===== Source data

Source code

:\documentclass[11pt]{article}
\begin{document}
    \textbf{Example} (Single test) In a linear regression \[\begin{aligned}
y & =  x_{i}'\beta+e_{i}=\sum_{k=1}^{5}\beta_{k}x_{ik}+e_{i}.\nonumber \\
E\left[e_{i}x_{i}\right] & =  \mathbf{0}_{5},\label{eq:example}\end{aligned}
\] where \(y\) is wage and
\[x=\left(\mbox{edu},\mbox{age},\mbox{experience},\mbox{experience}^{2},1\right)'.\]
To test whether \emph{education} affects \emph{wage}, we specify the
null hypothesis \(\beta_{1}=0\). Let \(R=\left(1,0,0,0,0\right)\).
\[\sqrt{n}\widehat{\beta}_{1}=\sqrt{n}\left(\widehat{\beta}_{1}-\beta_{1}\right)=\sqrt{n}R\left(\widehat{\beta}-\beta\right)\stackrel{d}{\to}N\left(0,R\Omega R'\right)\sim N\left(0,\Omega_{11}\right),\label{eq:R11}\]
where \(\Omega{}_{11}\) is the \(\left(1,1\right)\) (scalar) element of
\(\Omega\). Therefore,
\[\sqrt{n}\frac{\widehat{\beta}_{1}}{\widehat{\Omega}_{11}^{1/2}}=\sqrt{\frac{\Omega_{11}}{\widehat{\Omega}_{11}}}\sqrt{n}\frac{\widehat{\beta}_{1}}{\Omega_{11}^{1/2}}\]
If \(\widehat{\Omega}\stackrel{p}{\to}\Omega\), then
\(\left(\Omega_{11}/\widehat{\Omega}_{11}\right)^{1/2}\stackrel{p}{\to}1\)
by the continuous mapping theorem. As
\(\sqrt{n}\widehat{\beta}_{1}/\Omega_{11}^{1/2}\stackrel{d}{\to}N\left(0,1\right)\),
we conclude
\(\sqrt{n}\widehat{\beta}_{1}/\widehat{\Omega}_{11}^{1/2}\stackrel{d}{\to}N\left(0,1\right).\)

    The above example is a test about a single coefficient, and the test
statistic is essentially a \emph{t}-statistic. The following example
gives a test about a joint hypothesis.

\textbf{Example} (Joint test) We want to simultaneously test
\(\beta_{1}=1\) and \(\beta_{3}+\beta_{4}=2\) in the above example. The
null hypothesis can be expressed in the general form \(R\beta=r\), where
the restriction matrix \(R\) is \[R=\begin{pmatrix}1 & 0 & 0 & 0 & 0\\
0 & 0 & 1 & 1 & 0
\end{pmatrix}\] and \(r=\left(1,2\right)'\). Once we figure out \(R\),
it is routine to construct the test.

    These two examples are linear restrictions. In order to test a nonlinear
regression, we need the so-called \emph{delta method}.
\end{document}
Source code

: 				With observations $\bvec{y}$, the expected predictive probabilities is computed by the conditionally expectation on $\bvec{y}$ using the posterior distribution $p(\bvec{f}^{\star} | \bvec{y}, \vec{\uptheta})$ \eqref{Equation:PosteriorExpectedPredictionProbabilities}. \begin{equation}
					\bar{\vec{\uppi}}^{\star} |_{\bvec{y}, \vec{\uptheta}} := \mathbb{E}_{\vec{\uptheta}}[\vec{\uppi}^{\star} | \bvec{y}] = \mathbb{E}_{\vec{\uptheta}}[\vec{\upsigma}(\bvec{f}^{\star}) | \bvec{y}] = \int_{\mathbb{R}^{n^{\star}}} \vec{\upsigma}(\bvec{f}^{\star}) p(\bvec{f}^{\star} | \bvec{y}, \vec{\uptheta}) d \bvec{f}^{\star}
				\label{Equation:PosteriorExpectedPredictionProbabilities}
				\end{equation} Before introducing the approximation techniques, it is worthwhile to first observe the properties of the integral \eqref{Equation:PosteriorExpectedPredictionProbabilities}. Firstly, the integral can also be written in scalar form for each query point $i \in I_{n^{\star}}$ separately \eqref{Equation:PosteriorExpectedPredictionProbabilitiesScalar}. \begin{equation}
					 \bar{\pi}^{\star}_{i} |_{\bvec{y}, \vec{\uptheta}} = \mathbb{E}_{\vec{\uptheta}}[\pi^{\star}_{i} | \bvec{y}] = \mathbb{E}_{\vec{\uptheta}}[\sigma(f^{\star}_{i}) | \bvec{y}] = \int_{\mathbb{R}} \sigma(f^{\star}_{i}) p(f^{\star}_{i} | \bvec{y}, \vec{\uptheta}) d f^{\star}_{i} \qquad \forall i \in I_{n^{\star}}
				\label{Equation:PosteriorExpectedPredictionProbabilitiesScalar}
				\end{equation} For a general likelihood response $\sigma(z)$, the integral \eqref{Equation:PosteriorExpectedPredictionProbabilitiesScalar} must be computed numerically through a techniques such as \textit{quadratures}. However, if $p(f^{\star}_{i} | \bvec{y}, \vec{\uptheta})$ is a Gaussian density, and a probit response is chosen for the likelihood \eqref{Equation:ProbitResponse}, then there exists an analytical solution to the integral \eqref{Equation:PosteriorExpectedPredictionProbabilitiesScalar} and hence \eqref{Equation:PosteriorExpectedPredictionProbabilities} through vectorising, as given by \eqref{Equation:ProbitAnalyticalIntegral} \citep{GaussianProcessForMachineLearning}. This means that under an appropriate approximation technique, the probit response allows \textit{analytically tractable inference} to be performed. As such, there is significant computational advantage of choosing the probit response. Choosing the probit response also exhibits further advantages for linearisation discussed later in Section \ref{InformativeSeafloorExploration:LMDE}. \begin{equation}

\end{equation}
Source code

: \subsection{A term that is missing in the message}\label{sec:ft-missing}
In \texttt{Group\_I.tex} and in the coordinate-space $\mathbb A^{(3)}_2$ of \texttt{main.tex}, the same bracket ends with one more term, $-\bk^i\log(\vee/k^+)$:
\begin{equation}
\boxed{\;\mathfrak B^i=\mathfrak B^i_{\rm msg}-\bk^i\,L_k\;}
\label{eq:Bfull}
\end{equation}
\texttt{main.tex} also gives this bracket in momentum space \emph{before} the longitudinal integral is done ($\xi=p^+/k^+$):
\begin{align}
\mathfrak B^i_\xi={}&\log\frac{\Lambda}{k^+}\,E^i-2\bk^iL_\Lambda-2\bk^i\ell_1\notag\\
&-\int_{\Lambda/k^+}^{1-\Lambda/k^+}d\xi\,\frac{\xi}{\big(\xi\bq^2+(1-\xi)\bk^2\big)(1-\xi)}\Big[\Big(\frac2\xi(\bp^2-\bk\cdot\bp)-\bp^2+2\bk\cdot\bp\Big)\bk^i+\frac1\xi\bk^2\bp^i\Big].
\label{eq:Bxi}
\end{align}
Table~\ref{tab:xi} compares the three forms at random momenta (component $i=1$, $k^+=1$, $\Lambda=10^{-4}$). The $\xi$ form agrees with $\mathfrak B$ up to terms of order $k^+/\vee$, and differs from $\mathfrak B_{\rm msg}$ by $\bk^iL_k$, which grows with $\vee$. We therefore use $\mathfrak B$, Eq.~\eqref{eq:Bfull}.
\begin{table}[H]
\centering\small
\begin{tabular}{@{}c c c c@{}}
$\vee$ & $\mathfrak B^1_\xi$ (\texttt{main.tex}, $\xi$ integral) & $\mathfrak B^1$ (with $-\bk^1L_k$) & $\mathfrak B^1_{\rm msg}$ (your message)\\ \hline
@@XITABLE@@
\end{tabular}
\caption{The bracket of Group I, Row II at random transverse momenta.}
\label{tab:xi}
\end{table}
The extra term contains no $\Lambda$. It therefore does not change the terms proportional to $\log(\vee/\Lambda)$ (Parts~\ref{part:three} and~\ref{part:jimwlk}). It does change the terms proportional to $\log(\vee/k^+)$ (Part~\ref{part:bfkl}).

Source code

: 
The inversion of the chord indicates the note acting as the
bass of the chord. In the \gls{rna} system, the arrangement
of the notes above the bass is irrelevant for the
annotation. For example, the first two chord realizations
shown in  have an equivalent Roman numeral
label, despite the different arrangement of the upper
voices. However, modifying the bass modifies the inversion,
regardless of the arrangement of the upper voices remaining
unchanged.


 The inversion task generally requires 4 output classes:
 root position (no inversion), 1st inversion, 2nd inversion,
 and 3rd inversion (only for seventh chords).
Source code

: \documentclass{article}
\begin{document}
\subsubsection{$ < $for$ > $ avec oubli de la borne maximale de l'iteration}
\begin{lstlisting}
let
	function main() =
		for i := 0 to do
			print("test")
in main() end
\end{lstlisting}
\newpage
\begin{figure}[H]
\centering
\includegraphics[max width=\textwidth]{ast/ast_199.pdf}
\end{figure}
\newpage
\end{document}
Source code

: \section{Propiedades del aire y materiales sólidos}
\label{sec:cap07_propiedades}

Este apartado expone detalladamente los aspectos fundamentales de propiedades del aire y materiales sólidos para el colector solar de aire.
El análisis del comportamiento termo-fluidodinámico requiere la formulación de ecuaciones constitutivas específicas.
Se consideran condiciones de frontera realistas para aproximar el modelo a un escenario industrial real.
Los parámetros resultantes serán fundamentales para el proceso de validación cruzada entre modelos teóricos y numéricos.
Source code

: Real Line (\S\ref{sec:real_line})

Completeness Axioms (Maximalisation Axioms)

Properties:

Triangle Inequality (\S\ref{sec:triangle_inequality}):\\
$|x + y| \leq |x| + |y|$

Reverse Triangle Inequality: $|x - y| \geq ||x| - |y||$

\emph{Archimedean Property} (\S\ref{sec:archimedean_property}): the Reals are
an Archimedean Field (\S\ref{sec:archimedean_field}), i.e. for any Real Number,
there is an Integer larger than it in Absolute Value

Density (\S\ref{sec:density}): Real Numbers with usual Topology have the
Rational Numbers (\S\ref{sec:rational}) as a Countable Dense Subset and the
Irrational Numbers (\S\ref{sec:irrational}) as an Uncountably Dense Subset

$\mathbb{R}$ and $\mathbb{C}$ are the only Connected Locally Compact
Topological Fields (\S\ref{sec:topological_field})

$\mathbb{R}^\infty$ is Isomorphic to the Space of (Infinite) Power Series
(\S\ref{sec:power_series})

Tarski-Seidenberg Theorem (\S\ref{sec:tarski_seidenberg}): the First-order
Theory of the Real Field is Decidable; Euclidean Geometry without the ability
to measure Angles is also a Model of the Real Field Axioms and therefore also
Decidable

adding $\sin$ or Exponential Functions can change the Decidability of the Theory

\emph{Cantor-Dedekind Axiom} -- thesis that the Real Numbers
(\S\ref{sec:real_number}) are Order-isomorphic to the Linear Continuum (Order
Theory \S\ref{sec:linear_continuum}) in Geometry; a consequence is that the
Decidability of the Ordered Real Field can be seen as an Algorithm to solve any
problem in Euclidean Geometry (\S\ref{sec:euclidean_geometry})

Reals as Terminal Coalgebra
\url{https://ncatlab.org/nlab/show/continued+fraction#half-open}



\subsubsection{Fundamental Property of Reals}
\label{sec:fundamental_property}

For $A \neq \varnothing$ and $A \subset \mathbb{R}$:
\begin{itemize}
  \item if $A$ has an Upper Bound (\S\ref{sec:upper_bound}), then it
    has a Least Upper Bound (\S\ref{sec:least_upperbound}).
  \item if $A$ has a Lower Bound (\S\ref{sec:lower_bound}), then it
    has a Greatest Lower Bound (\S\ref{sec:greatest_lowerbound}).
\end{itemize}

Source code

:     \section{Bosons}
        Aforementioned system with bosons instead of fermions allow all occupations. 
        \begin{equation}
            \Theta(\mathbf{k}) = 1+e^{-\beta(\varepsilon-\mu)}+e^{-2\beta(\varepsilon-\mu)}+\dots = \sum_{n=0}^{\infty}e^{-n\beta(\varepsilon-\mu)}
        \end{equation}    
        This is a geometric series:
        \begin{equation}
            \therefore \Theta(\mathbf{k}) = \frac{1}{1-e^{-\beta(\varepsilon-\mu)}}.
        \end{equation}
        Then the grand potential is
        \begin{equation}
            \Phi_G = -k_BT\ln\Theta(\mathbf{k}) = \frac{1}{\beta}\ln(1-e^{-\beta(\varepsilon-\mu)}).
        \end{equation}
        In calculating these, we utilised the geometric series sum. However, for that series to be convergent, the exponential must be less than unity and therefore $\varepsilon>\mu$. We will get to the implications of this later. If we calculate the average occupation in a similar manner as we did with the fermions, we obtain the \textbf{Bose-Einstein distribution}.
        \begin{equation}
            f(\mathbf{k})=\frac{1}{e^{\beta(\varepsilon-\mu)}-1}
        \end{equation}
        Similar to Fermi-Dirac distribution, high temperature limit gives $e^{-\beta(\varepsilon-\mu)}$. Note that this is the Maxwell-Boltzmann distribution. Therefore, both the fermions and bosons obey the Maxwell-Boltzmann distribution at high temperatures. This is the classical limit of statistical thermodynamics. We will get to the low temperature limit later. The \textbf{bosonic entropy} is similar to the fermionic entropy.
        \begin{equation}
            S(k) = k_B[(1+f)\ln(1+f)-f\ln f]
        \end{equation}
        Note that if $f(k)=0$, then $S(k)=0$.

==========

### About this task
Determine the number of lines in the preceding data that contain the word "arrangement". Reply with that number only.

### Task response
3